Data items
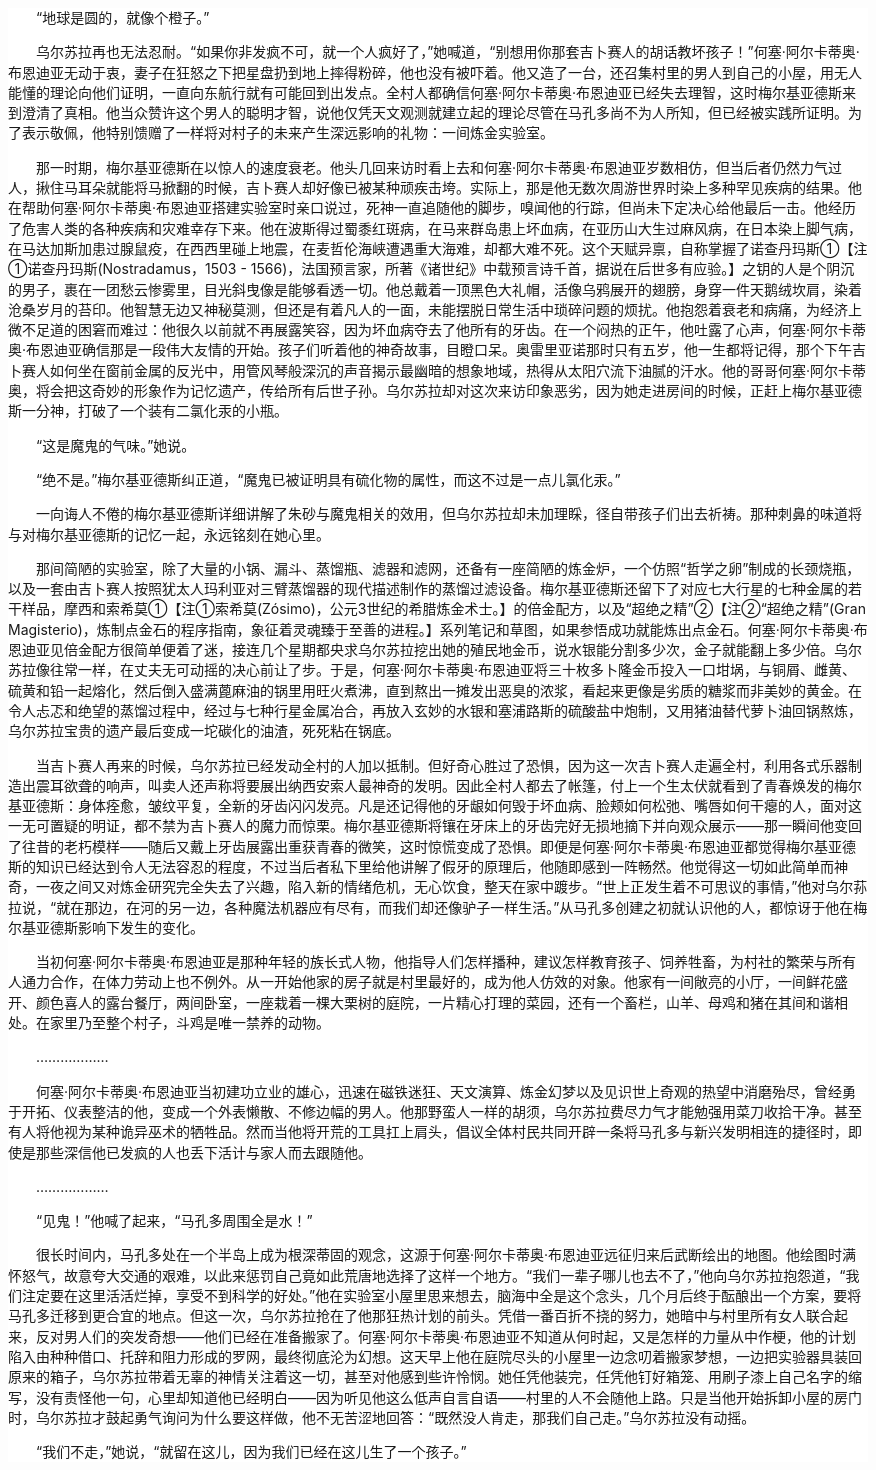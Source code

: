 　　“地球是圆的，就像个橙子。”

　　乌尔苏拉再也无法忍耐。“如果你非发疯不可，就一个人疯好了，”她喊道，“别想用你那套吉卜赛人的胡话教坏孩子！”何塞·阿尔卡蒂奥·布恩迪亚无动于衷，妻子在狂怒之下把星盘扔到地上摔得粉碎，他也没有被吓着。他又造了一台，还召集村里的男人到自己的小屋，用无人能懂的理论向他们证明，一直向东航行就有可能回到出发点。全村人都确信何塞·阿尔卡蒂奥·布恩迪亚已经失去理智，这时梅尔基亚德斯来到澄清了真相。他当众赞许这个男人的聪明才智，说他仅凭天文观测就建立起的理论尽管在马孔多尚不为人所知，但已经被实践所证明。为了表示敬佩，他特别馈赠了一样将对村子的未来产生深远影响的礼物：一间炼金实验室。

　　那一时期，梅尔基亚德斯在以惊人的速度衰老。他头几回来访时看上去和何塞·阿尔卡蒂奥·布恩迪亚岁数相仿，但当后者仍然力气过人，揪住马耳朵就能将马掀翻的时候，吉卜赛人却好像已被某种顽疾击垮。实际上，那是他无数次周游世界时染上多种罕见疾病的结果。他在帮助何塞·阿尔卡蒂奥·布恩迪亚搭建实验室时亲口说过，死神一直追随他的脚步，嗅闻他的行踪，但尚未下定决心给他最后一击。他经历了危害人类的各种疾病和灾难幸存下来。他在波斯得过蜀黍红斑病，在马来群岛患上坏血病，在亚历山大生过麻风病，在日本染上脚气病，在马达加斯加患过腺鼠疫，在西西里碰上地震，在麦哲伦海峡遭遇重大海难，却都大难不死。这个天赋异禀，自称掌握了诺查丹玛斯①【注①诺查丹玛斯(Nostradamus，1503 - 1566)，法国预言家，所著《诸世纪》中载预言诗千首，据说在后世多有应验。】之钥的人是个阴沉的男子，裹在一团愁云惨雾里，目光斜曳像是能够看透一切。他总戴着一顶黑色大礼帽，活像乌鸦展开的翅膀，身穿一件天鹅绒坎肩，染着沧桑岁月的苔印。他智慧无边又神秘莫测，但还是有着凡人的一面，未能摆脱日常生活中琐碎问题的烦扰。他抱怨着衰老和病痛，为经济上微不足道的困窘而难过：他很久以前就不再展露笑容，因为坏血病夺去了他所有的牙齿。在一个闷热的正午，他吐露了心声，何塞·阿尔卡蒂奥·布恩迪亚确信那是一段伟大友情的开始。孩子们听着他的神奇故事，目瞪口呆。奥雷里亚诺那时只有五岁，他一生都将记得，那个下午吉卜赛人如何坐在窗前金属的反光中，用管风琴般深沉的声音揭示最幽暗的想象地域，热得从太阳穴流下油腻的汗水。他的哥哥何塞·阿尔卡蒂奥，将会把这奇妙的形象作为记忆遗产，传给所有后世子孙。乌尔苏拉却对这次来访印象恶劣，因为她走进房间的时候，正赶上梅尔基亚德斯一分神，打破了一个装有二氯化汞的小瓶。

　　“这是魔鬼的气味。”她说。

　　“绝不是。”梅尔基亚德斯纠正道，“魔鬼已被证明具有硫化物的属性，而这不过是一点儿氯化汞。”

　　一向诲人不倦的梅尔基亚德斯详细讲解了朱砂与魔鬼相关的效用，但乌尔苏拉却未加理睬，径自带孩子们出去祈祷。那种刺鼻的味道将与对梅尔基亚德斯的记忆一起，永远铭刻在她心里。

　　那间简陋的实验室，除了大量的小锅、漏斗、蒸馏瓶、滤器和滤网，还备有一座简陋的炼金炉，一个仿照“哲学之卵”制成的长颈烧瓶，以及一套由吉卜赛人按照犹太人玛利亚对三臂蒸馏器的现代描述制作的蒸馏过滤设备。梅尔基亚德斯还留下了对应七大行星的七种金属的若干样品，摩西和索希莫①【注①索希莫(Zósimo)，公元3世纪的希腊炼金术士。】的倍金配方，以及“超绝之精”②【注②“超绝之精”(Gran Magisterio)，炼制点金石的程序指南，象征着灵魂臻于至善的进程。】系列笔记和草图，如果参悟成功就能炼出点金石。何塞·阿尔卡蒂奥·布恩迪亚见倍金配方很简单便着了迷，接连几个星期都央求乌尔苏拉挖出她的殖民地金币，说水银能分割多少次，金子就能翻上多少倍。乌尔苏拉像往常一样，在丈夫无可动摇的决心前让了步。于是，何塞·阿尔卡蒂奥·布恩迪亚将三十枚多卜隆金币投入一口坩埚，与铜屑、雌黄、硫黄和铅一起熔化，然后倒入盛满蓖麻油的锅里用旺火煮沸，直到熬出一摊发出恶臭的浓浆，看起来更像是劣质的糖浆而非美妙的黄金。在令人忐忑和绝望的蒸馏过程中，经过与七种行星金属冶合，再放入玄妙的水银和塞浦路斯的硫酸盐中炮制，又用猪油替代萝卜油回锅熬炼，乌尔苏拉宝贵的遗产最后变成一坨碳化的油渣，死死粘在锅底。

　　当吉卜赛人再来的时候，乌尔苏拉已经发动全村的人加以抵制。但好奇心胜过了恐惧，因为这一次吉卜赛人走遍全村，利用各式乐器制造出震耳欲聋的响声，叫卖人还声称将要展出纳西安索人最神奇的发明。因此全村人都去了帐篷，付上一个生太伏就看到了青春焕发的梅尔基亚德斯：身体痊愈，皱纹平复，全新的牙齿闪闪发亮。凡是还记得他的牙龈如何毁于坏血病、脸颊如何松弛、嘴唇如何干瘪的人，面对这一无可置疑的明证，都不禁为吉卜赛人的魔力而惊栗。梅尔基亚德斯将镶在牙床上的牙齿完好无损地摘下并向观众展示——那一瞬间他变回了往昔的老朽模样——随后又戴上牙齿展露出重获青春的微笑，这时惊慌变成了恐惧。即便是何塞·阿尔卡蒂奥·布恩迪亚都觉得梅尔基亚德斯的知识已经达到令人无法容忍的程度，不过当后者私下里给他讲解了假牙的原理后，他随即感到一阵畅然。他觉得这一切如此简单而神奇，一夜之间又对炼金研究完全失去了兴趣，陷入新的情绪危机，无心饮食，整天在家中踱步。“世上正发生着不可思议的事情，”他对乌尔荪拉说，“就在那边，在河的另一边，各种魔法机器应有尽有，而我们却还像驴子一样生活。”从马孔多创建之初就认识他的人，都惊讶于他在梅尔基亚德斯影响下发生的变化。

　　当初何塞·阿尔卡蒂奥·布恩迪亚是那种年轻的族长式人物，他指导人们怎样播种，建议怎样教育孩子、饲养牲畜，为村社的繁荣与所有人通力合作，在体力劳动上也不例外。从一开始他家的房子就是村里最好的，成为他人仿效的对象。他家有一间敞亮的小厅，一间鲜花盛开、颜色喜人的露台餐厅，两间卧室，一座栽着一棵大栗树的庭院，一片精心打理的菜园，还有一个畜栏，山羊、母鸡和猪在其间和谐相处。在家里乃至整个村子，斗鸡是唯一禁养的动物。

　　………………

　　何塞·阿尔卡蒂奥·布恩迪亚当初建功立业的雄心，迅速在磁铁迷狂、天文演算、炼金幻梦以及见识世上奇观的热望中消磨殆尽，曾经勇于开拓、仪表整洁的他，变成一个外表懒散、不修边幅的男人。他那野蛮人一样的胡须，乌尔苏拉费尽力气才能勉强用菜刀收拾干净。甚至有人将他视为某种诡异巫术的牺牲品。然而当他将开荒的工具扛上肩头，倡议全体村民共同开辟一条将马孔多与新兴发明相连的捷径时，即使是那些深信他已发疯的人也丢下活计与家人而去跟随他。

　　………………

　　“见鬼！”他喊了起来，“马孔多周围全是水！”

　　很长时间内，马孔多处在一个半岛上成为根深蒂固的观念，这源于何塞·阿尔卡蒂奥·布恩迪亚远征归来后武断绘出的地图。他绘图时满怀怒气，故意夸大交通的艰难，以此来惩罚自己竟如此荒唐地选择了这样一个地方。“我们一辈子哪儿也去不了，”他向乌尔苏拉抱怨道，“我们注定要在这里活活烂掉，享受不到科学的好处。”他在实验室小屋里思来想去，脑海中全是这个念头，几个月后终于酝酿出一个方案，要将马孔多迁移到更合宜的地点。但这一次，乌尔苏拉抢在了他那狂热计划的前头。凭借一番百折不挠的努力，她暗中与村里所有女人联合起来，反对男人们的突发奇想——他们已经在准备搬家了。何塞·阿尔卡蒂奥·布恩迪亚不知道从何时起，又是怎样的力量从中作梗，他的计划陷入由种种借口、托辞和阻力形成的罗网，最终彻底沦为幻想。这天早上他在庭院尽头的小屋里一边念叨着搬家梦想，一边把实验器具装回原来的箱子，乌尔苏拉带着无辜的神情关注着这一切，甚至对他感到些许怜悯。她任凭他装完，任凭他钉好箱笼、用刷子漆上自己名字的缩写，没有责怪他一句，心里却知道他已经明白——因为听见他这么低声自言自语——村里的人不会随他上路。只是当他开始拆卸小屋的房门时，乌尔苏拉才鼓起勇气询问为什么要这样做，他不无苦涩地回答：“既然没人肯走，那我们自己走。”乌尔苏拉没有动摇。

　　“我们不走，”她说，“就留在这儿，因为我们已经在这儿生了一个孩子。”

• _AIM OF THE EXERCISE_
Only these are to be transcribed: the line with "何塞·阿尔卡蒂奥·布恩迪亚当" and every line after it through the last line of the entries, each exactly.

• _SOLUTION TO THIS EXERCISE_
　　何塞·阿尔卡蒂奥·布恩迪亚当初建功立业的雄心，迅速在磁铁迷狂、天文演算、炼金幻梦以及见识世上奇观的热望中消磨殆尽，曾经勇于开拓、仪表整洁的他，变成一个外表懒散、不修边幅的男人。他那野蛮人一样的胡须，乌尔苏拉费尽力气才能勉强用菜刀收拾干净。甚至有人将他视为某种诡异巫术的牺牲品。然而当他将开荒的工具扛上肩头，倡议全体村民共同开辟一条将马孔多与新兴发明相连的捷径时，即使是那些深信他已发疯的人也丢下活计与家人而去跟随他。

　　………………

　　“见鬼！”他喊了起来，“马孔多周围全是水！”

　　很长时间内，马孔多处在一个半岛上成为根深蒂固的观念，这源于何塞·阿尔卡蒂奥·布恩迪亚远征归来后武断绘出的地图。他绘图时满怀怒气，故意夸大交通的艰难，以此来惩罚自己竟如此荒唐地选择了这样一个地方。“我们一辈子哪儿也去不了，”他向乌尔苏拉抱怨道，“我们注定要在这里活活烂掉，享受不到科学的好处。”他在实验室小屋里思来想去，脑海中全是这个念头，几个月后终于酝酿出一个方案，要将马孔多迁移到更合宜的地点。但这一次，乌尔苏拉抢在了他那狂热计划的前头。凭借一番百折不挠的努力，她暗中与村里所有女人联合起来，反对男人们的突发奇想——他们已经在准备搬家了。何塞·阿尔卡蒂奥·布恩迪亚不知道从何时起，又是怎样的力量从中作梗，他的计划陷入由种种借口、托辞和阻力形成的罗网，最终彻底沦为幻想。这天早上他在庭院尽头的小屋里一边念叨着搬家梦想，一边把实验器具装回原来的箱子，乌尔苏拉带着无辜的神情关注着这一切，甚至对他感到些许怜悯。她任凭他装完，任凭他钉好箱笼、用刷子漆上自己名字的缩写，没有责怪他一句，心里却知道他已经明白——因为听见他这么低声自言自语——村里的人不会随他上路。只是当他开始拆卸小屋的房门时，乌尔苏拉才鼓起勇气询问为什么要这样做，他不无苦涩地回答：“既然没人肯走，那我们自己走。”乌尔苏拉没有动摇。

　　“我们不走，”她说，“就留在这儿，因为我们已经在这儿生了一个孩子。”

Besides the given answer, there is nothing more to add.